There is a wonderful feature for Firefox that allows to run several firefox processes, each with its own User Profile, in the same Windows/Linux. The keys to the multi-process/multi-profile firefox heaven is the environment variable 'MOZ_NO_REMOTE'.

Firefox (Mozilla) is capable of managing several user profiles. The same user may want to have several user profiles or may want to run simultaneously several Firefox processes:

  • Someone interested in testing different versions of Firefox may want to run them all at once to better compare.
  • Someone that uses a firefox profile stored in a flash thumb drive, so that he can have his same bookmarks, cookies, passords, etc, with him everywhere he goes, in any computer he uses.
  • Sometimes, he may not want to use a profile that contains cookies or passwords to visit other sites for security reasons.
So, it may be cool to have more than one user profile.
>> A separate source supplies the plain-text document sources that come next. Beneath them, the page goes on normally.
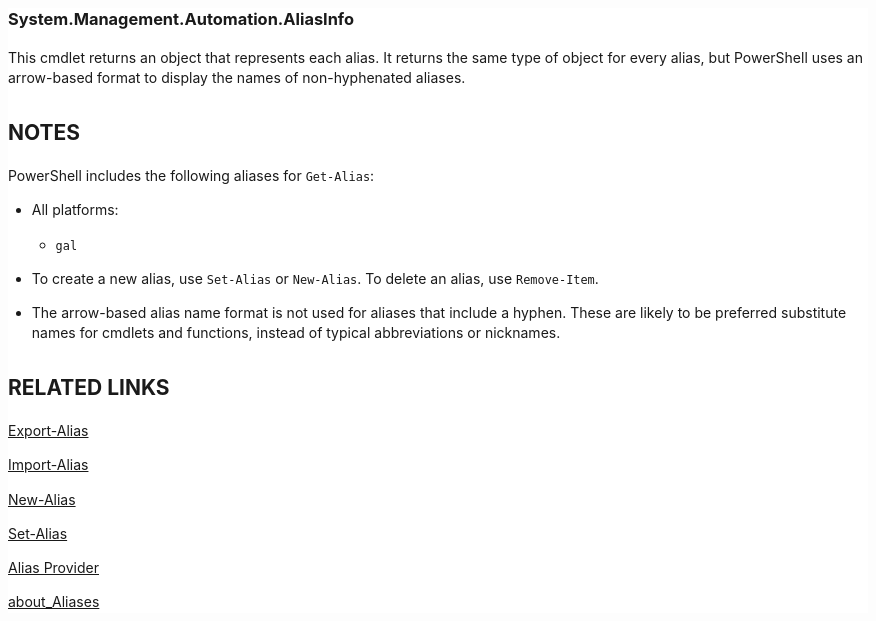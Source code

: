 ### System.Management.Automation.AliasInfo

This cmdlet returns an object that represents each alias. It returns the same type of object for
every alias, but PowerShell uses an arrow-based format to display the names of non-hyphenated
aliases.

## NOTES

PowerShell includes the following aliases for `Get-Alias`:

- All platforms:
  - `gal`

- To create a new alias, use `Set-Alias` or `New-Alias`. To delete an alias, use `Remove-Item`.
- The arrow-based alias name format is not used for aliases that include a hyphen. These are likely
  to be preferred substitute names for cmdlets and functions, instead of typical abbreviations or
  nicknames.

## RELATED LINKS

[Export-Alias](Export-Alias.md)

[Import-Alias](Import-Alias.md)

[New-Alias](New-Alias.md)

[Set-Alias](Set-Alias.md)

[Alias Provider](../Microsoft.PowerShell.Core/About/about_Alias_Provider.md)

[about_Aliases](../Microsoft.PowerShell.Core/About/about_Aliases.md)
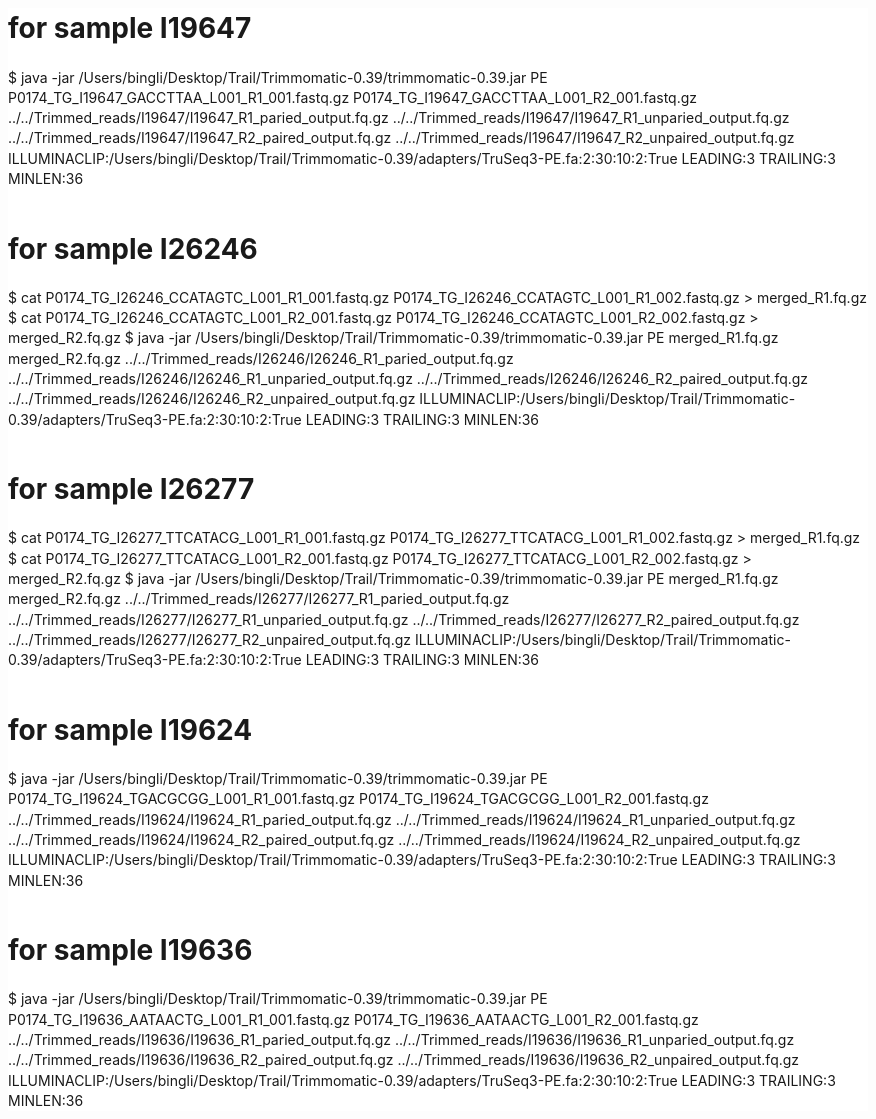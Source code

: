 # for sample I19647
$ java -jar /Users/bingli/Desktop/Trail/Trimmomatic-0.39/trimmomatic-0.39.jar PE P0174_TG_I19647_GACCTTAA_L001_R1_001.fastq.gz P0174_TG_I19647_GACCTTAA_L001_R2_001.fastq.gz ../../Trimmed_reads/I19647/I19647_R1_paried_output.fq.gz ../../Trimmed_reads/I19647/I19647_R1_unparied_output.fq.gz ../../Trimmed_reads/I19647/I19647_R2_paired_output.fq.gz ../../Trimmed_reads/I19647/I19647_R2_unpaired_output.fq.gz ILLUMINACLIP:/Users/bingli/Desktop/Trail/Trimmomatic-0.39/adapters/TruSeq3-PE.fa:2:30:10:2:True LEADING:3 TRAILING:3 MINLEN:36

# for sample I26246
$ cat P0174_TG_I26246_CCATAGTC_L001_R1_001.fastq.gz P0174_TG_I26246_CCATAGTC_L001_R1_002.fastq.gz > merged_R1.fq.gz
$ cat P0174_TG_I26246_CCATAGTC_L001_R2_001.fastq.gz P0174_TG_I26246_CCATAGTC_L001_R2_002.fastq.gz > merged_R2.fq.gz
$ java -jar /Users/bingli/Desktop/Trail/Trimmomatic-0.39/trimmomatic-0.39.jar PE merged_R1.fq.gz merged_R2.fq.gz ../../Trimmed_reads/I26246/I26246_R1_paried_output.fq.gz ../../Trimmed_reads/I26246/I26246_R1_unparied_output.fq.gz ../../Trimmed_reads/I26246/I26246_R2_paired_output.fq.gz ../../Trimmed_reads/I26246/I26246_R2_unpaired_output.fq.gz ILLUMINACLIP:/Users/bingli/Desktop/Trail/Trimmomatic-0.39/adapters/TruSeq3-PE.fa:2:30:10:2:True LEADING:3 TRAILING:3 MINLEN:36

# for sample I26277
$ cat P0174_TG_I26277_TTCATACG_L001_R1_001.fastq.gz P0174_TG_I26277_TTCATACG_L001_R1_002.fastq.gz > merged_R1.fq.gz 
$ cat P0174_TG_I26277_TTCATACG_L001_R2_001.fastq.gz P0174_TG_I26277_TTCATACG_L001_R2_002.fastq.gz > merged_R2.fq.gz 
$ java -jar /Users/bingli/Desktop/Trail/Trimmomatic-0.39/trimmomatic-0.39.jar PE merged_R1.fq.gz merged_R2.fq.gz ../../Trimmed_reads/I26277/I26277_R1_paried_output.fq.gz ../../Trimmed_reads/I26277/I26277_R1_unparied_output.fq.gz ../../Trimmed_reads/I26277/I26277_R2_paired_output.fq.gz ../../Trimmed_reads/I26277/I26277_R2_unpaired_output.fq.gz ILLUMINACLIP:/Users/bingli/Desktop/Trail/Trimmomatic-0.39/adapters/TruSeq3-PE.fa:2:30:10:2:True LEADING:3 TRAILING:3 MINLEN:36

# for sample I19624
$ java -jar /Users/bingli/Desktop/Trail/Trimmomatic-0.39/trimmomatic-0.39.jar PE P0174_TG_I19624_TGACGCGG_L001_R1_001.fastq.gz P0174_TG_I19624_TGACGCGG_L001_R2_001.fastq.gz ../../Trimmed_reads/I19624/I19624_R1_paried_output.fq.gz ../../Trimmed_reads/I19624/I19624_R1_unparied_output.fq.gz ../../Trimmed_reads/I19624/I19624_R2_paired_output.fq.gz ../../Trimmed_reads/I19624/I19624_R2_unpaired_output.fq.gz ILLUMINACLIP:/Users/bingli/Desktop/Trail/Trimmomatic-0.39/adapters/TruSeq3-PE.fa:2:30:10:2:True LEADING:3 TRAILING:3 MINLEN:36

# for sample I19636
$ java -jar /Users/bingli/Desktop/Trail/Trimmomatic-0.39/trimmomatic-0.39.jar PE P0174_TG_I19636_AATAACTG_L001_R1_001.fastq.gz P0174_TG_I19636_AATAACTG_L001_R2_001.fastq.gz ../../Trimmed_reads/I19636/I19636_R1_paried_output.fq.gz ../../Trimmed_reads/I19636/I19636_R1_unparied_output.fq.gz ../../Trimmed_reads/I19636/I19636_R2_paired_output.fq.gz ../../Trimmed_reads/I19636/I19636_R2_unpaired_output.fq.gz ILLUMINACLIP:/Users/bingli/Desktop/Trail/Trimmomatic-0.39/adapters/TruSeq3-PE.fa:2:30:10:2:True LEADING:3 TRAILING:3 MINLEN:36

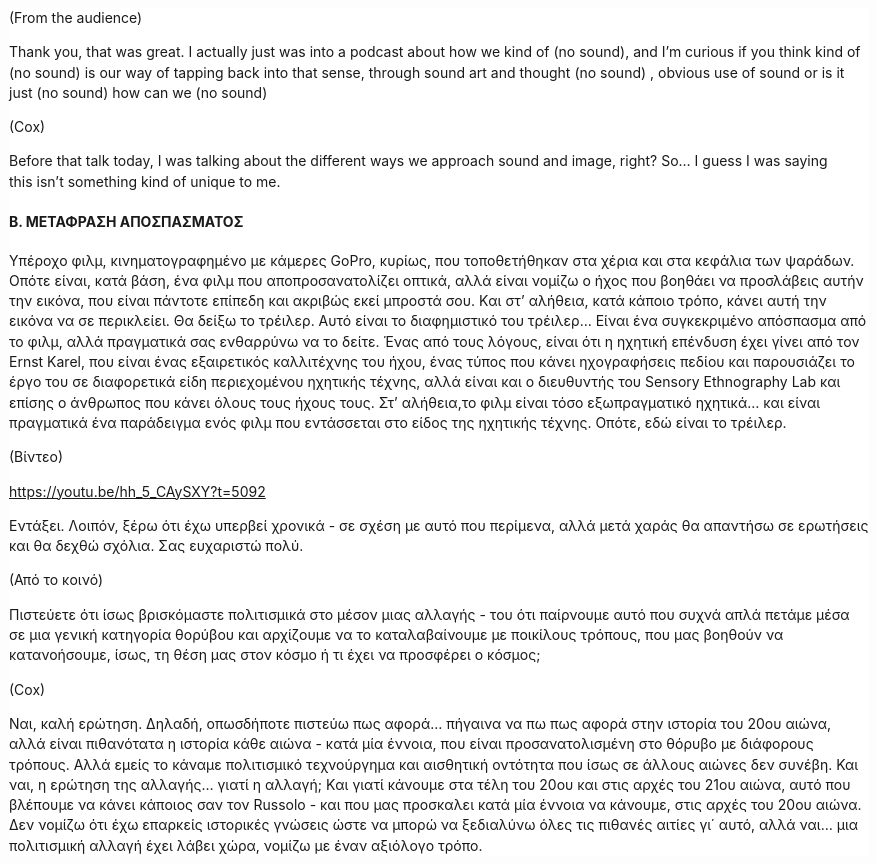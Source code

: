 
(From the audience)

Thank you, that was great. I actually just was into a podcast about how we kind of (no sound), and I’m curious if you think 
kind of (no sound) is our way of tapping back into that sense, through sound art and thought (no sound) , obvious use of sound 
or is it just (no sound) how can we (no sound)

(Cox)

Before that talk today, I was talking about the different ways we approach sound and image, right? So… I guess  I was saying  
this isn’t something kind of unique to me.



#### Β. ΜΕΤΑΦΡΑΣΗ ΑΠΟΣΠΑΣΜΑΤΟΣ

Υπέροχο φιλμ, κινηματογραφημένο με κάμερες GoPro, κυρίως, που τοποθετήθηκαν στα χέρια και στα κεφάλια των ψαράδων. Οπότε είναι,
κατά βάση, ένα φιλμ που αποπροσανατολίζει οπτικά, αλλά είναι νομίζω ο ήχος που βοηθάει να προσλάβεις αυτήν την εικόνα, που 
είναι πάντοτε επίπεδη και ακριβώς εκεί μπροστά σου. Kαι στ’ αλήθεια, κατά κάποιο τρόπο, κάνει αυτή την εικόνα να σε περικλείει.
Θα δείξω το τρέιλερ. Aυτό είναι το διαφημιστικό του τρέιλερ… Eίναι ένα συγκεκριμένο απόσπασμα από το φιλμ, αλλά πραγματικά σας 
ενθαρρύνω να το δείτε. Ένας από τους λόγους, είναι ότι η ηχητική επένδυση έχει γίνει από τον Ernst Karel, που είναι ένας 
εξαιρετικός καλλιτέχνης του ήχου, ένας τύπος που κάνει ηχογραφήσεις πεδίου και παρουσιάζει το έργο του σε διαφορετικά είδη 
περιεχομένου ηχητικής τέχνης, αλλά είναι και ο διευθυντής του Sensory Ethnography Lab και επίσης ο άνθρωπος που κάνει όλους 
τους ήχους τους. Στ’ αλήθεια,το φιλμ είναι τόσο εξωπραγματικό ηχητικά… και είναι πραγματικά ένα παράδειγμα ενός φιλμ που 
εντάσσεται στο είδος της ηχητικής τέχνης. Οπότε, εδώ είναι το τρέιλερ.

(Βίντεο)

https://youtu.be/hh_5_CAySXY?t=5092

Εντάξει. Λοιπόν, ξέρω ότι έχω υπερβεί χρονικά - σε σχέση με αυτό που περίμενα, αλλά μετά χαράς θα απαντήσω σε ερωτήσεις και θα 
δεχθώ σχόλια. Σας ευχαριστώ πολύ.

(Από το κοινό)

Πιστεύετε ότι ίσως βρισκόμαστε πολιτισμικά στο μέσον μιας αλλαγής - του ότι παίρνουμε αυτό που συχνά απλά πετάμε μέσα σε μια 
γενική κατηγορία θορύβου και αρχίζουμε να το καταλαβαίνουμε με ποικίλους τρόπους, που μας βοηθούν να κατανοήσουμε, ίσως, τη 
θέση μας στον κόσμο ή τι έχει να προσφέρει ο κόσμος;

(Cox)

Ναι, καλή ερώτηση. Δηλαδή, οπωσδήποτε πιστεύω πως αφορά… πήγαινα να πω πως αφορά στην ιστορία του 20ου αιώνα, αλλά είναι 
πιθανότατα η ιστορία κάθε αιώνα - κατά μία έννοια, που είναι προσανατολισμένη στο θόρυβο με διάφορους τρόπους. Αλλά εμείς το 
κάναμε πολιτισμικό τεχνούργημα και αισθητική οντότητα που ίσως σε άλλους αιώνες δεν συνέβη. Και ναι, η ερώτηση της αλλαγής… 
γιατί η αλλαγή; Kαι γιατί κάνουμε στα τέλη του 20ου και στις αρχές του 21ου αιώνα, αυτό που βλέπουμε να κάνει κάποιος σαν τον 
Russolo - και που μας προσκαλει κατά μία έννοια να κάνουμε, στις αρχές του 20ου αιώνα. Δεν νομίζω ότι έχω επαρκείς ιστορικές 
γνώσεις ώστε να μπορώ να ξεδιαλύνω όλες τις πιθανές αιτίες γι΄ αυτό, αλλά ναι… μια πολιτισμική αλλαγή έχει λάβει χώρα, νομίζω 
με έναν αξιόλογο τρόπο.

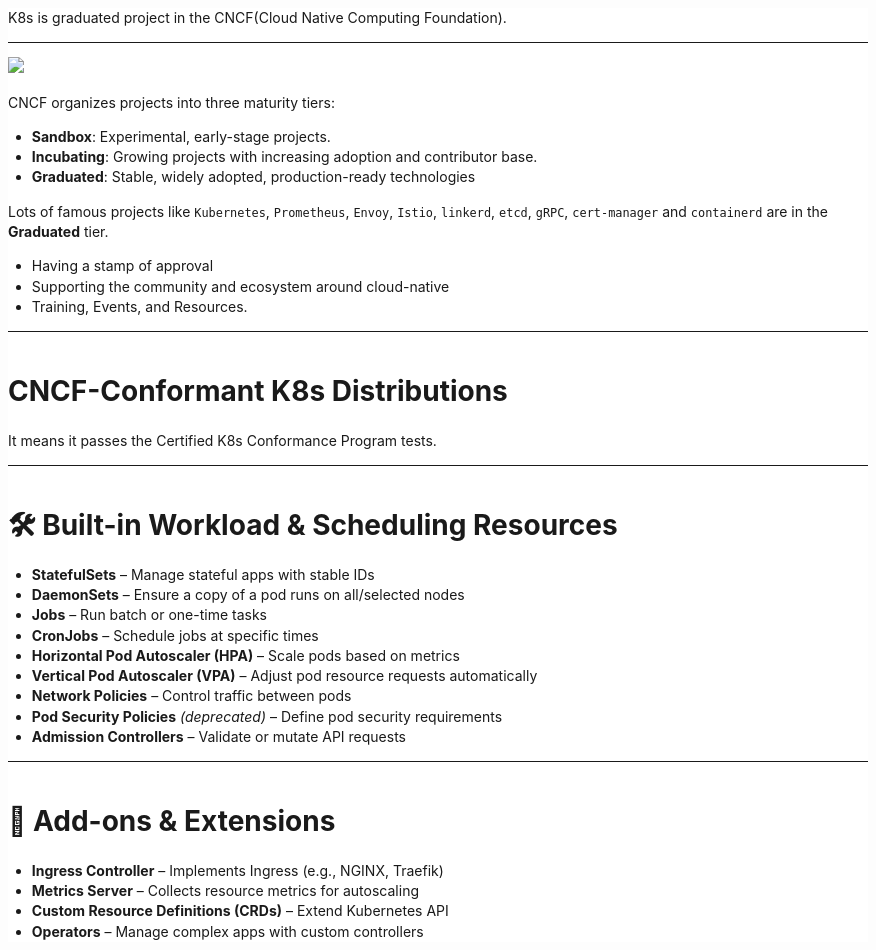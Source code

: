 K8s is graduated project in the CNCF(Cloud Native Computing Foundation).

---


<div class="flex items-center justify-center bg-white p-4 rounded-lg shadow-md">
  <img class="w-1/2" src="https://containerd.io/img/logos/cncf.png" />
</div>

CNCF organizes projects into three maturity tiers:

- **Sandbox**: Experimental, early-stage projects.
- **Incubating**: Growing projects with increasing adoption and contributor base.
- **Graduated**: Stable, widely adopted, production-ready technologies


Lots of famous projects like `Kubernetes`, `Prometheus`, `Envoy`, `Istio`, `linkerd`, `etcd`, `gRPC`, `cert-manager` and `containerd` are in the **Graduated** tier.

- Having a stamp of approval
- Supporting the community and ecosystem around cloud-native
- Training, Events, and Resources.

---

# CNCF-Conformant K8s Distributions
It means it passes the Certified K8s Conformance Program tests.

---

# 🛠️ Built-in Workload & Scheduling Resources

<v-click>

- **StatefulSets** – Manage stateful apps with stable IDs
- **DaemonSets** – Ensure a copy of a pod runs on all/selected nodes
- **Jobs** – Run batch or one-time tasks
- **CronJobs** – Schedule jobs at specific times
- **Horizontal Pod Autoscaler (HPA)** – Scale pods based on metrics
- **Vertical Pod Autoscaler (VPA)** – Adjust pod resource requests automatically
- **Network Policies** – Control traffic between pods
- **Pod Security Policies** *(deprecated)* – Define pod security requirements
- **Admission Controllers** – Validate or mutate API requests

</v-click>

---

# 🔌 Add-ons & Extensions

<v-click>

- **Ingress Controller** – Implements Ingress (e.g., NGINX, Traefik)
- **Metrics Server** – Collects resource metrics for autoscaling
- **Custom Resource Definitions (CRDs)** – Extend Kubernetes API
- **Operators** – Manage complex apps with custom controllers
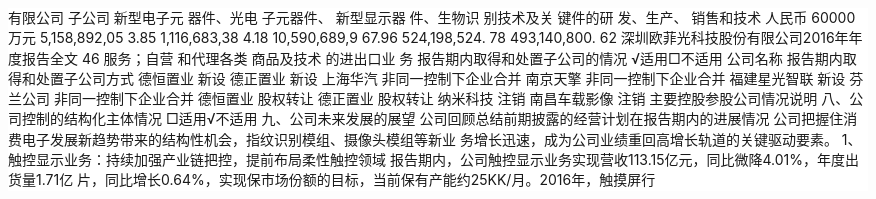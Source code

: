 有限公司
子公司
新型电子元
器件、光电
子元器件、
新型显示器
件、生物识
别技术及关
键件的研
发、生产、
销售和技术
人民币
60000万元
5,158,892,05
3.85
1,116,683,38
4.18
10,590,689,9
67.96
524,198,524.
78
493,140,800.
62
深圳欧菲光科技股份有限公司2016年年度报告全文
46
服务；自营
和代理各类
商品及技术
的进出口业
务
报告期内取得和处置子公司的情况
√适用□不适用
公司名称
报告期内取得和处置子公司方式
德恒置业
新设
德正置业
新设
上海华汽
非同一控制下企业合并
南京天擎
非同一控制下企业合并
福建星光智联
新设
芬兰公司
非同一控制下企业合并
德恒置业
股权转让
德正置业
股权转让
纳米科技
注销
南昌车载影像
注销
主要控股参股公司情况说明
八、公司控制的结构化主体情况
□适用√不适用
九、公司未来发展的展望
公司回顾总结前期披露的经营计划在报告期内的进展情况
公司把握住消费电子发展新趋势带来的结构性机会，指纹识别模组、摄像头模组等新业
务增长迅速，成为公司业绩重回高增长轨道的关键驱动要素。
1、触控显示业务：持续加强产业链把控，提前布局柔性触控领域
报告期内，公司触控显示业务实现营收113.15亿元，同比微降4.01%，年度出货量1.71亿
片，同比增长0.64%，实现保市场份额的目标，当前保有产能约25KK/月。2016年，触摸屏行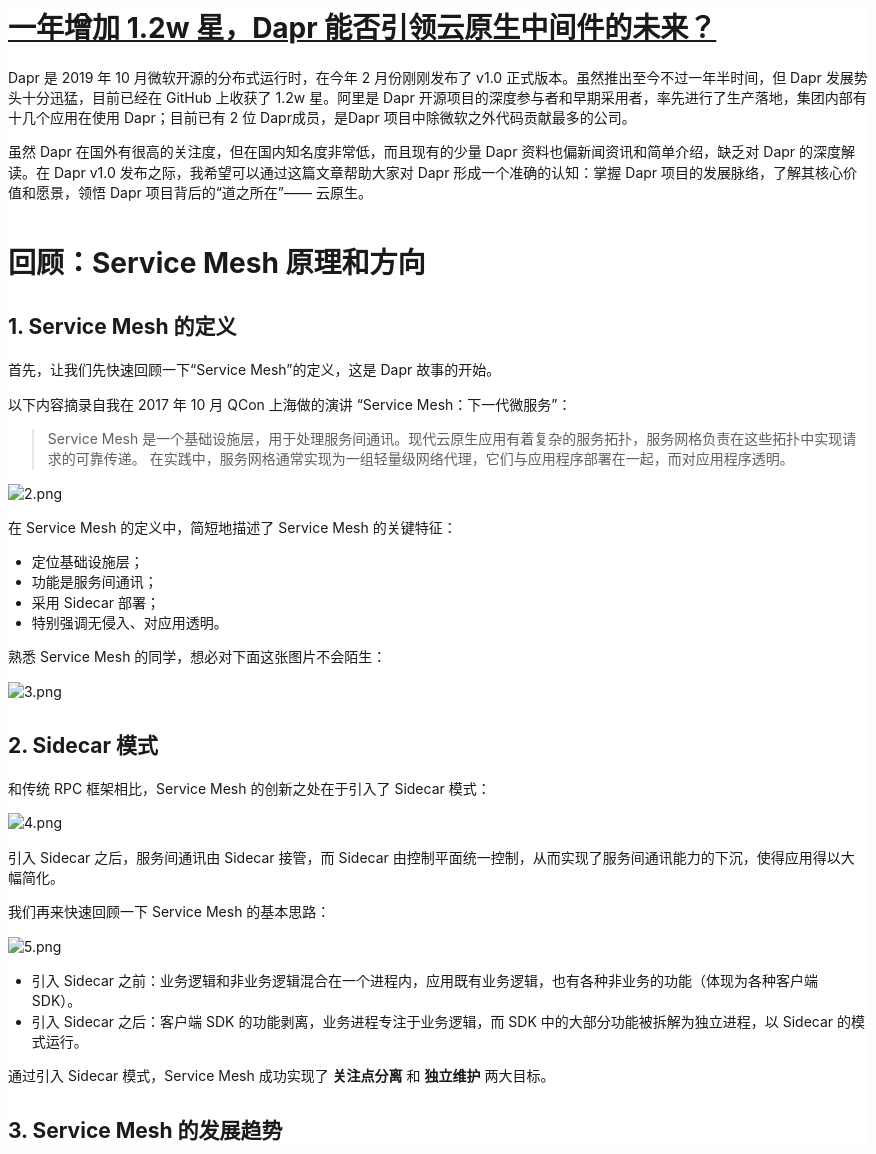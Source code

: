 # [一年增加 1.2w 星，Dapr 能否引领云原生中间件的未来？](https://www.kubernetes.org.cn/9063.html)

Dapr 是 2019 年 10 月微软开源的分布式运行时，在今年 2 月份刚刚发布了 v1.0 正式版本。虽然推出至今不过一年半时间，但 Dapr 发展势头十分迅猛，目前已经在 GitHub 上收获了 1.2w 星。阿里是 Dapr 开源项目的深度参与者和早期采用者，率先进行了生产落地，集团内部有十几个应用在使用 Dapr；目前已有 2 位 Dapr成员，是Dapr 项目中除微软之外代码贡献最多的公司。

虽然 Dapr 在国外有很高的关注度，但在国内知名度非常低，而且现有的少量 Dapr 资料也偏新闻资讯和简单介绍，缺乏对 Dapr 的深度解读。在 Dapr v1.0 发布之际，我希望可以通过这篇文章帮助大家对 Dapr 形成一个准确的认知：掌握 Dapr 项目的发展脉络，了解其核心价值和愿景，领悟 Dapr 项目背后的“道之所在”—— 云原生。

# 回顾：Service Mesh 原理和方向

## 1. Service Mesh 的定义

首先，让我们先快速回顾一下“Service Mesh”的定义，这是 Dapr 故事的开始。

以下内容摘录自我在 2017 年 10 月 QCon 上海做的演讲 “Service Mesh：下一代微服务”：

> Service Mesh 是一个基础设施层，用于处理服务间通讯。现代云原生应用有着复杂的服务拓扑，服务网格负责在这些拓扑中实现请求的可靠传递。
> 在实践中，服务网格通常实现为一组轻量级网络代理，它们与应用程序部署在一起，而对应用程序透明。

![2.png](https://ucc.alicdn.com/pic/developer-ecology/00585cf75c78489eba8c076cdae1a3e4.png)

在 Service Mesh 的定义中，简短地描述了 Service Mesh 的关键特征：

- 定位基础设施层；
- 功能是服务间通讯；
- 采用 Sidecar 部署；
- 特别强调无侵入、对应用透明。

熟悉 Service Mesh 的同学，想必对下面这张图片不会陌生：

![3.png](https://ucc.alicdn.com/pic/developer-ecology/186f84ec356140b9af365c0d61284424.png)

## 2. Sidecar 模式

和传统 RPC 框架相比，Service Mesh 的创新之处在于引入了 Sidecar 模式：

![4.png](https://ucc.alicdn.com/pic/developer-ecology/aa02bbf311354ac58e56282d1f366c99.png)

引入 Sidecar 之后，服务间通讯由 Sidecar 接管，而 Sidecar 由控制平面统一控制，从而实现了服务间通讯能力的下沉，使得应用得以大幅简化。

我们再来快速回顾一下 Service Mesh 的基本思路：

![5.png](https://ucc.alicdn.com/pic/developer-ecology/de2924575d6b41b1886defc47c9ed8df.png)

- 引入 Sidecar 之前：业务逻辑和非业务逻辑混合在一个进程内，应用既有业务逻辑，也有各种非业务的功能（体现为各种客户端 SDK）。
- 引入 Sidecar 之后：客户端 SDK 的功能剥离，业务进程专注于业务逻辑，而 SDK 中的大部分功能被拆解为独立进程，以 Sidecar 的模式运行。

通过引入 Sidecar 模式，Service Mesh 成功实现了 **关注点分离** 和 **独立维护** 两大目标。

## 3. Service Mesh 的发展趋势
And if it is possible to run several user profiles at once, then you can customize them in very interesting ways.

For instance, I have a user profile with numerous plugins installed, that I use when I want one of the features of the plugins, but I seldom use it because it is slow and clunky (too many plugins), so, I have a 'light' profile for most of my usage.

You may run several processes of Firefox simultaneously by setting the environment variable 'MOZ_NO_REMOTE' to one. In a DOS/Windows command line '.bat' file, you can do something like this:
*path to firefox*\firefox -ProfileManager

The '-ProfileManager' is necessary because every simultaneous Firefox process needs its own profile, so, this will display the profile list to create/delete/select a firefox profile.

Note that there is no assigned value to 'MOZ_NO_REMOTE', this deletes the variable from the environment.

But nobody I know likes the ugly black command line window to be opened while firefox is running. There is an option, but it is more complicated:

You can use Windows Scripting to set the environment value before running 'firefox -ProfileManager' in a simple Javascript file:

var shell = WScript.CreateObject("WScript.Shell");
var env = shell.Environment("User");
env("MOZ_NO_REMOTE") = 1;
shell.Popup('Enabling MOZ_NO_REMOTE');
shell.Exec('C:\\Program Files (x86)\\Mozilla Firefox\\firefox.exe -ProfileManager');


And save this as a file 'ON.js'. To use this script, just doubleclick on the file.

From that point on, every time you double click on 'firefox.exe' or any of the shortcuts to it you will open a new Firefox process. If you want to open more windows from a particular Firefox process, do Control-N or the equivalent, all the windows and tabs opened from a Firefox window will run within the same process.

If any other application wants to open a firefox, it will be another process, but it will fail. It will fail because firefox tries to open the last profile used, but since the last process is still using it, the profile is locked. But remember, you may still open as many windows and tabs from within every process.

To allow other applications to open firefox windows, you have to delete the MOZ_NO_REMOTE variable:

var shell = WScript.CreateObject("WScript.Shell");
var env = shell.Environment("User");
env("MOZ_NO_REMOTE") = '';
shell.Popup('MOZ_NO_REMOTE cleared');
shell.Exec('C:\\Program Files (x86)\\Mozilla Firefox\\firefox.exe -ProfileManager');

That would be 'OFF.js'

It is necessary to open a new profile because the firefox window that other applications may want to open will try to use the last profile, that is locked by the last firefox process, but even if you close this final Firefox process, from then on the default will work without trouble.

This may be a little complicated to grasp the first time, so, feel free to ask questions.